There was probably a maximum of about an hour between Courtney Barnett appearances at this year's Glastonbury Festival – only George Ezra was able to compete with the Aussie singer-songwriter's ubiquitousness at this year's event. Indicative of just how in-demand she is – she played one of the most talked-about sets on the Park Stage with just a handful of EPs to her name, the double 'A Sea of Split Peas' one of last year's word-of-mouth successes. If that wasn't enough, she's gone from covering the Lemonheads to duetting with Evan Dando – most notably at this year's Lollapalooza festival. Emma Swann
Superfood cemented themselves as a band to believe in.

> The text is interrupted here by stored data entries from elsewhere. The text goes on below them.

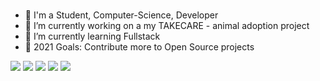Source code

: ###
- 🔭 I'm a Student, Computer-Science, Developer
- 🌱 I’m currently working on a my TAKECARE - animal adoption project
- 👯 I’m currently learning Fullstack
- 🥅 2021 Goals: Contribute more to Open Source projects
<p float="left">
  <img src="https://cdn.jsdelivr.net/npm/programming-languages-logos@0.0.3/src/javascript/javascript_32x32.png">
<img src="https://cdn.jsdelivr.net/npm/programming-languages-logos@0.0.3/src/typescript/typescript_32x32.png" >
<img src="https://cdn.jsdelivr.net/npm/programming-languages-logos@0.0.3/src/html/html_32x32.png" >
<img src="https://cdn.jsdelivr.net/npm/programming-languages-logos@0.0.3/src/css/css_32x32.png" >
<img src="https://cdn.jsdelivr.net/npm/programming-languages-logos@0.0.3/src/c/c_32x32.png" >
</p>
<!--
**michaelr231/michaelr231** is a ✨ _special_ ✨ repository because its `README.md` (this file) appears on your GitHub profile.
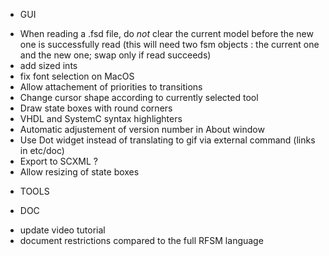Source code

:* GUI
- When reading a .fsd file, do _not_ clear the current model before the new one is  successfully
  read (this will need two fsm objects : the current one and the new one; swap only if read succeeds)
- add sized ints
- fix font selection on MacOS
- Allow attachement of priorities to transitions
- Change cursor shape according to currently selected tool
- Draw state boxes with round corners
- VHDL and SystemC syntax highlighters
- Automatic adjustement of version number in About window
- Use Dot widget instead of translating to gif via external command (links in etc/doc)
- Export to SCXML ?
- Allow resizing of state boxes

* TOOLS

* DOC
- update video tutorial
- document restrictions compared to the full RFSM language

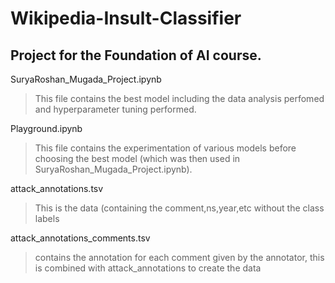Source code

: # Wikipedia-Insult-Classifier
## Project for the Foundation of AI course.

 SuryaRoshan_Mugada_Project.ipynb
>This file contains the best model including the data analysis perfomed and hyperparameter tuning performed. 

Playground.ipynb
>This file contains the experimentation of various models before choosing the best model (which was then used in SuryaRoshan_Mugada_Project.ipynb).

attack_annotations.tsv
>This is the data (containing the comment,ns,year,etc without the class labels

attack_annotations_comments.tsv
> contains the annotation for each comment given by the annotator, this is combined with attack_annotations to create the data




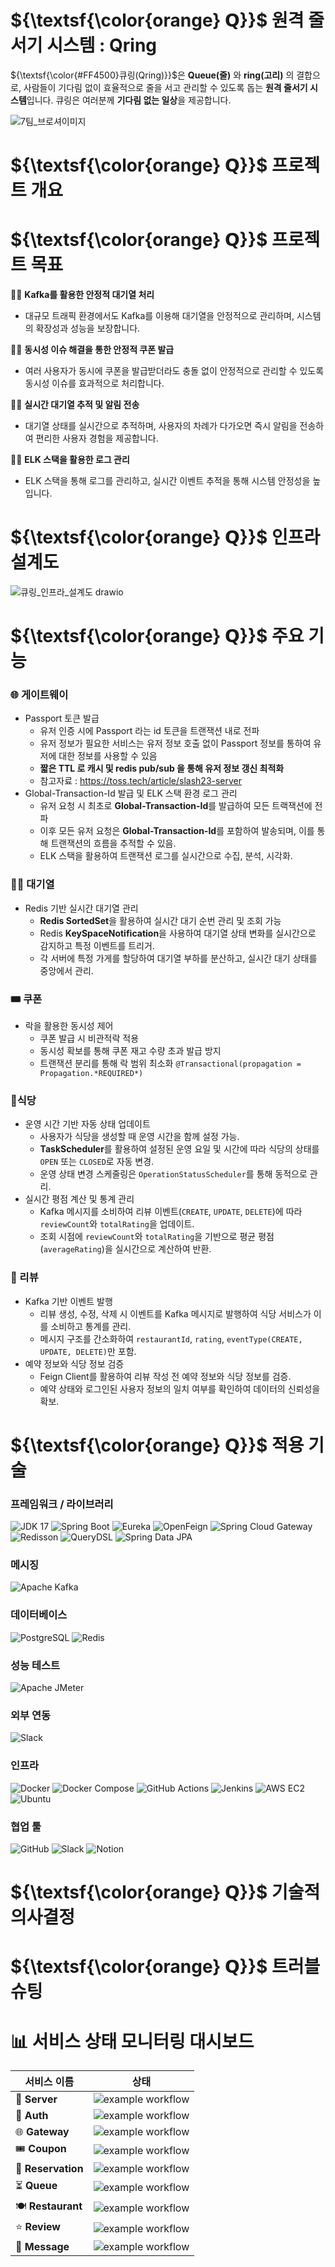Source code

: # ${\textsf{\color{orange} 𝗤}}$ 원격 줄서기 시스템 : Qring
${\textsf{\color{#FF4500}큐링(Qring)}}$은 **Queue(줄)** 와 **ring(고리)** 의 결합으로, 사람들이 기다림 없이 효율적으로 줄을 서고 관리할 수 있도록 돕는 **원격 줄서기 시스템**입니다. 
큐링은 여러분께 **기다림 없는 일상**을 제공합니다.

![7팀_브로셔이미지](https://github.com/user-attachments/assets/70f91b4c-d551-4b2b-88a0-3cce5c8a3d0f)

# ${\textsf{\color{orange} 𝗤}}$ 프로젝트 개요


# ${\textsf{\color{orange} 𝗤}}$ 프로젝트 목표
🧍🏻 **Kafka를 활용한 안정적 대기열 처리**

- 대규모 트래픽 환경에서도 Kafka를 이용해 대기열을 안정적으로 관리하며, 시스템의 확장성과 성능을 보장합니다.

🧍‍♂️ **동시성 이슈 해결을 통한 안정적 쿠폰 발급**

- 여러 사용자가 동시에 쿠폰을 발급받더라도 충돌 없이 안정적으로 관리할 수 있도록 동시성 이슈를 효과적으로 처리합니다.

🧍🏻 **실시간 대기열 추적 및 알림 전송**

- 대기열 상태를 실시간으로 추적하며, 사용자의 차례가 다가오면 즉시 알림을 전송하여 편리한 사용자 경험을 제공합니다.

🧍‍♂️ **ELK 스택을 활용한 로그 관리**

- ELK 스택을 통해 로그를 관리하고, 실시간 이벤트 추적을 통해 시스템 안정성을 높입니다.

# ${\textsf{\color{orange} 𝗤}}$ 인프라 설계도
![큐링_인프라_설계도 drawio](https://github.com/user-attachments/assets/2d9ca5b3-3309-4122-8102-e9f8399c9b08)

# ${\textsf{\color{orange} 𝗤}}$ 주요 기능
### 🌐 게이트웨이
- Passport 토큰 발급
    - 유저 인증 시에 Passport 라는 id 토큰을 트랜잭션 내로 전파
    - 유저 정보가 필요한 서비스는 유저 정보 호출 없이 Passport 정보를 통하여 유저에 대한 정보를 사용할 수 있음
    - **짧은 TTL 로 캐시 및 redis pub/sub 을 통해 유저 정보 갱신 최적화**
    - 참고자료 : https://toss.tech/article/slash23-server
- Global-Transaction-Id 발급 및 ELK 스택 환경 로그 관리
    - 유저 요청 시 최초로 **Global-Transaction-Id**를 발급하여 모든 트랙잭션에 전파
    - 이후 모든 유저 요청은 **Global-Transaction-Id**를 포함하여 발송되며, 이를 통해 트랜잭션의 흐름을 추적할 수 있음.
    - ELK 스택을 활용하여 트랜잭션 로그를 실시간으로 수집, 분석, 시각화.

### 🧍🏻 대기열
- Redis 기반 실시간 대기열 관리
    - **Redis SortedSet**을 활용하여 실시간 대기 순번 관리 및 조회 가능
    - Redis **KeySpaceNotification**을 사용하여 대기열 상태 변화를 실시간으로 감지하고 특정 이벤트를 트리거.
    - 각 서버에 특정 가게를 할당하여 대기열 부하를 분산하고, 실시간 대기 상태를 중앙에서 관리.

### 🎟️ 쿠폰
- 락을 활용한 동시성 제어
    - 쿠폰 발급 시 비관적락 적용
    - 동시성 확보를 통해 쿠폰 재고 수량 초과 발급 방지
    - 트랜잭션 분리를 통해 락 범위 최소화
      `@Transactional(propagation = Propagation.*REQUIRED*)`

### 🍴식당
- 운영 시간 기반 자동 상태 업데이트
    - 사용자가 식당을 생성할 때 운영 시간을 함께 설정 가능.
    - **TaskScheduler**를 활용하여 설정된 운영 요일 및 시간에 따라 식당의 상태를 `OPEN` 또는 `CLOSED`로 자동 변경.
    - 운영 상태 변경 스케줄링은 `OperationStatusScheduler`를 통해 동적으로 관리.
- 실시간 평점 계산 및 통계 관리
    - Kafka 메시지를 소비하여 리뷰 이벤트(`CREATE`, `UPDATE`, `DELETE`)에 따라 `reviewCount`와 `totalRating`을 업데이트.
    - 조회 시점에 `reviewCount`와 `totalRating`을 기반으로 평균 평점(`averageRating`)을 실시간으로 계산하여 반환.

### 📝 리뷰
- Kafka 기반 이벤트 발행
    - 리뷰 생성, 수정, 삭제 시 이벤트를 Kafka 메시지로 발행하여 식당 서비스가 이를 소비하고 통계를 관리.
    - 메시지 구조를 간소화하여 `restaurantId`, `rating`, `eventType(CREATE, UPDATE, DELETE)`만 포함.
- 예약 정보와 식당 정보 검증
    - Feign Client를 활용하여 리뷰 작성 전 예약 정보와 식당 정보를 검증.
    - 예약 상태와 로그인된 사용자 정보의 일치 여부를 확인하여 데이터의 신뢰성을 확보.

# ${\textsf{\color{orange} 𝗤}}$ 적용 기술 
### 프레임워크 / 라이브러리
![JDK 17](https://img.shields.io/badge/JDK-17-007396?style=flat-square&logo=java&logoColor=white)
![Spring Boot](https://img.shields.io/badge/Spring%20Boot-3.4.1-6DB33F?style=flat-square&logo=springboot&logoColor=white)
![Eureka](https://img.shields.io/badge/Eureka-6DB33F?style=flat-square&logo=spring&logoColor=white)
![OpenFeign](https://img.shields.io/badge/OpenFeign-6DB33F?style=flat-square&logo=spring&logoColor=white)
![Spring Cloud Gateway](https://img.shields.io/badge/Spring%20Cloud%20Gateway-6DB33F?style=flat-square&logo=spring&logoColor=white)
![Redisson](https://img.shields.io/badge/Redisson-DC382D?style=flat-square&logo=redis&logoColor=white)
![QueryDSL](https://img.shields.io/badge/QueryDSL-5.0.0-6DB33F?style=flat-square&logo=spring&logoColor=white)
![Spring Data JPA](https://img.shields.io/badge/Spring%20Data%20JPA-6DB33F?style=flat-square&logo=spring&logoColor=white)

### 메시징
![Apache Kafka](https://img.shields.io/badge/Apache%20Kafka-231F20?style=flat-square&logo=apachekafka&logoColor=white)

### 데이터베이스
![PostgreSQL](https://img.shields.io/badge/PostgreSQL-16.4-336791?style=flat-square&logo=postgresql&logoColor=white)
![Redis](https://img.shields.io/badge/Redis-DC382D?style=flat-square&logo=redis&logoColor=white)

### 성능 테스트
![Apache JMeter](https://img.shields.io/badge/Apache%20JMeter-D22128?style=flat-square&logo=apache&logoColor=white)

### 외부 연동
![Slack](https://img.shields.io/badge/Slack-4A154B?style=flat-square&logo=slack&logoColor=white)

### 인프라
![Docker](https://img.shields.io/badge/Docker-2496ED?style=flat-square&logo=docker&logoColor=white)
![Docker Compose](https://img.shields.io/badge/Docker%20Compose-2496ED?style=flat-square&logo=docker&logoColor=white)
![GitHub Actions](https://img.shields.io/badge/GitHub%20Actions-2088FF?style=flat-square&logo=githubactions&logoColor=white)
![Jenkins](https://img.shields.io/badge/Jenkins-D24939?style=flat-square&logo=jenkins&logoColor=white)
![AWS EC2](https://img.shields.io/badge/AWS%20EC2-FF9900?style=flat-square&logo=amazonaws&logoColor=white)
![Ubuntu](https://img.shields.io/badge/Ubuntu-E95420?style=flat-square&logo=ubuntu&logoColor=white)

### 협업 툴
![GitHub](https://img.shields.io/badge/GitHub-181717?style=flat-square&logo=github&logoColor=white)
![Slack](https://img.shields.io/badge/Slack-4A154B?style=flat-square&logo=slack&logoColor=white)
![Notion](https://img.shields.io/badge/Notion-000000?style=flat-square&logo=notion&logoColor=white)

# ${\textsf{\color{orange} 𝗤}}$ 기술적 의사결정


# ${\textsf{\color{orange} 𝗤}}$ 트러블 슈팅


# 📊 서비스 상태 모니터링 대시보드
| 서비스 이름         | 상태                                                                                  |
|---------------------|---------------------------------------------------------------------------------------|
| 🚀 **Server**       | ![example workflow](https://github.com/7-final-project/server/actions/workflows/gradle.yml/badge.svg) |
| 🔑 **Auth**         | ![example workflow](https://github.com/7-final-project/auth/actions/workflows/gradle.yml/badge.svg)   |
| 🌐 **Gateway**      | ![example workflow](https://github.com/7-final-project/gateway/actions/workflows/gradle.yml/badge.svg) |
| 🎟️ **Coupon**      | ![example workflow](https://github.com/7-final-project/coupon/actions/workflows/gradle.yml/badge.svg) |
| 📅 **Reservation**  | ![example workflow](https://github.com/7-final-project/reservation/actions/workflows/gradle.yml/badge.svg) |
| ⏳ **Queue**        | ![example workflow](https://github.com/7-final-project/queue/actions/workflows/gradle.yml/badge.svg)  |
| 🍽️ **Restaurant**  | ![example workflow](https://github.com/7-final-project/restaurant/actions/workflows/gradle.yml/badge.svg) |
| ⭐ **Review**        | ![example workflow](https://github.com/7-final-project/review/actions/workflows/gradle.yml/badge.svg) |
| 💬 **Message**      | ![example workflow](https://github.com/7-final-project/message/actions/workflows/gradle.yml/badge.svg) |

Superfood are a bunch of loons ready to take over the world. At least, that’s the indication they gave in 2014 with debut album ‘Don’t Say That’. This year, we discovered that they used to party in a house full of half-pipes, that they write songs about raisins and talking flowers while stoned, and that they look really cool if you print their faces on a bunch of limited ‘zines. With their DIY Presents run of free shows this summer, they announced themselves as a band so bonkers they’re willing to bring a bubble machine on stage, just days after contributing to an old venue’s roof collapse. Largely thanks to their run of shows on contender for tour of the year, with Wolf Alice as headliners and Gengahr as openers, Superfood cemented themselves as a band to believe in. Jamie Milton
31. Gerard Way
A grunge-loving Anglophile with countless hits up his sleeve.
How many artists could make their live debut at Reading & Leeds, opening a stage, with only one song to their name? Even more remarkably, who would manage to draw thousands of weary, hungover punters first thing in the day and still have them singing along, to words they've never actually heard before? Gerard Way, that's who.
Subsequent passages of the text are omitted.